#### PROBLEM DESCRIPTION
Since the pictures are not wanted, copy only the text of every record exactly.

-.-.-

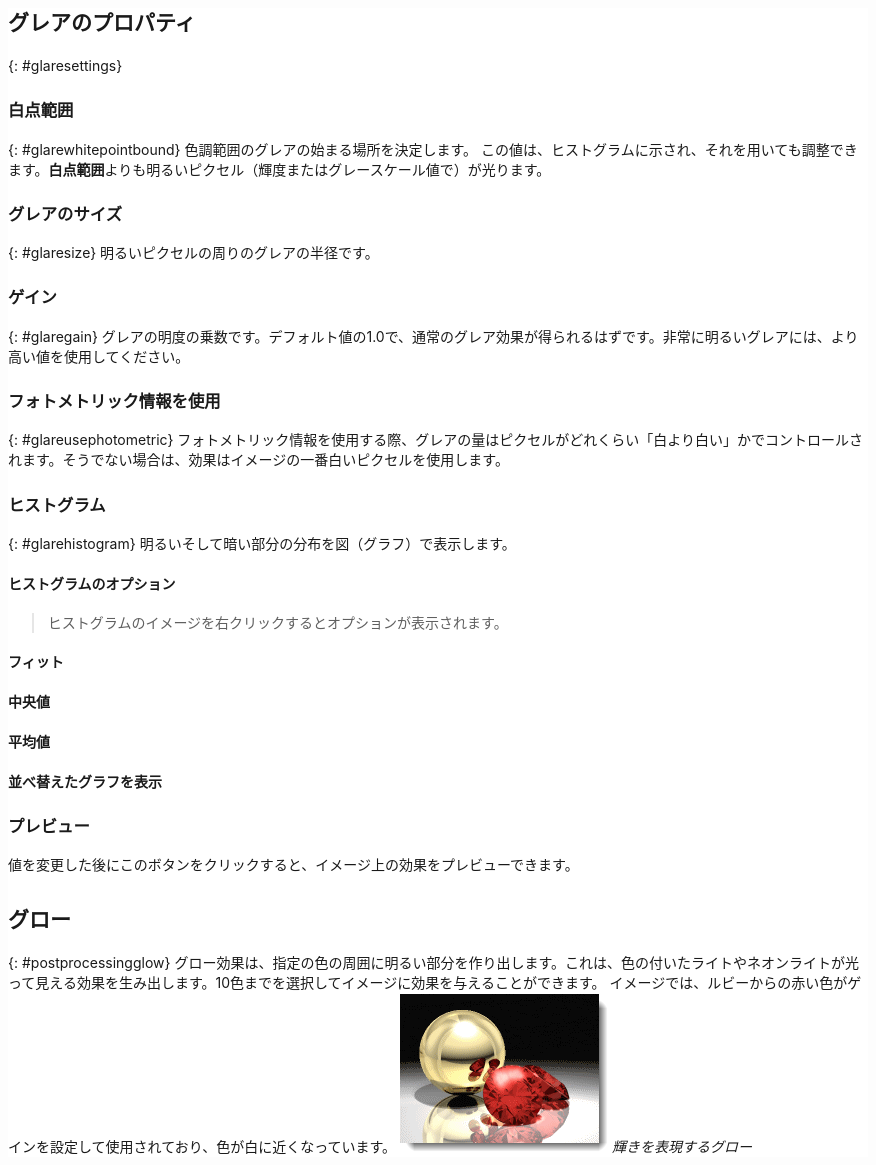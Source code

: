 ## グレアのプロパティ
{: #glaresettings}

### 白点範囲
{: #glarewhitepointbound}
色調範囲のグレアの始まる場所を決定します。 この値は、ヒストグラムに示され、それを用いても調整できます。**白点範囲**よりも明るいピクセル（輝度またはグレースケール値で）が光ります。

### グレアのサイズ
{: #glaresize}
明るいピクセルの周りのグレアの半径です。

### ゲイン
{: #glaregain}
グレアの明度の乗数です。デフォルト値の1.0で、通常のグレア効果が得られるはずです。非常に明るいグレアには、より高い値を使用してください。

### フォトメトリック情報を使用
{: #glareusephotometric}
フォトメトリック情報を使用する際、グレアの量はピクセルがどれくらい「白より白い」かでコントロールされます。そうでない場合は、効果はイメージの一番白いピクセルを使用します。

### ヒストグラム
{: #glarehistogram}
明るいそして暗い部分の分布を図（グラフ）で表示します。

#### ヒストグラムのオプション

>ヒストグラムのイメージを右クリックするとオプションが表示されます。

#### フィット

#### 中央値

#### 平均値

#### 並べ替えたグラフを表示

### プレビュー
値を変更した後にこのボタンをクリックすると、イメージ上の効果をプレビューできます。

## グロー
{: #postprocessingglow}
グロー効果は、指定の色の周囲に明るい部分を作り出します。これは、色の付いたライトやネオンライトが光って見える効果を生み出します。10色までを選択してイメージに効果を与えることができます。
イメージでは、ルビーからの赤い色がゲインを設定して使用されており、色が白に近くなっています。
![images/postprocessing-glowassparkle.png](images/postprocessing-glowassparkle.png)
*輝きを表現するグロー*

-.-.-

#### RESPONSE FOR THIS EXERCISE
Source code

: ## グレアのプロパティ
{: #glaresettings}

### 白点範囲
{: #glarewhitepointbound}
色調範囲のグレアの始まる場所を決定します。 この値は、ヒストグラムに示され、それを用いても調整できます。**白点範囲**よりも明るいピクセル（輝度またはグレースケール値で）が光ります。

### グレアのサイズ
{: #glaresize}
明るいピクセルの周りのグレアの半径です。

### ゲイン
{: #glaregain}
グレアの明度の乗数です。デフォルト値の1.0で、通常のグレア効果が得られるはずです。非常に明るいグレアには、より高い値を使用してください。

### フォトメトリック情報を使用
{: #glareusephotometric}
フォトメトリック情報を使用する際、グレアの量はピクセルがどれくらい「白より白い」かでコントロールされます。そうでない場合は、効果はイメージの一番白いピクセルを使用します。

### ヒストグラム
{: #glarehistogram}
明るいそして暗い部分の分布を図（グラフ）で表示します。

#### ヒストグラムのオプション

>ヒストグラムのイメージを右クリックするとオプションが表示されます。

#### フィット

#### 中央値

#### 平均値

#### 並べ替えたグラフを表示

### プレビュー
値を変更した後にこのボタンをクリックすると、イメージ上の効果をプレビューできます。

## グロー
{: #postprocessingglow}
グロー効果は、指定の色の周囲に明るい部分を作り出します。これは、色の付いたライトやネオンライトが光って見える効果を生み出します。10色までを選択してイメージに効果を与えることができます。
イメージでは、ルビーからの赤い色がゲインを設定して使用されており、色が白に近くなっています。
![images/postprocessing-glowassparkle.png](images/postprocessing-glowassparkle.png)
*輝きを表現するグロー*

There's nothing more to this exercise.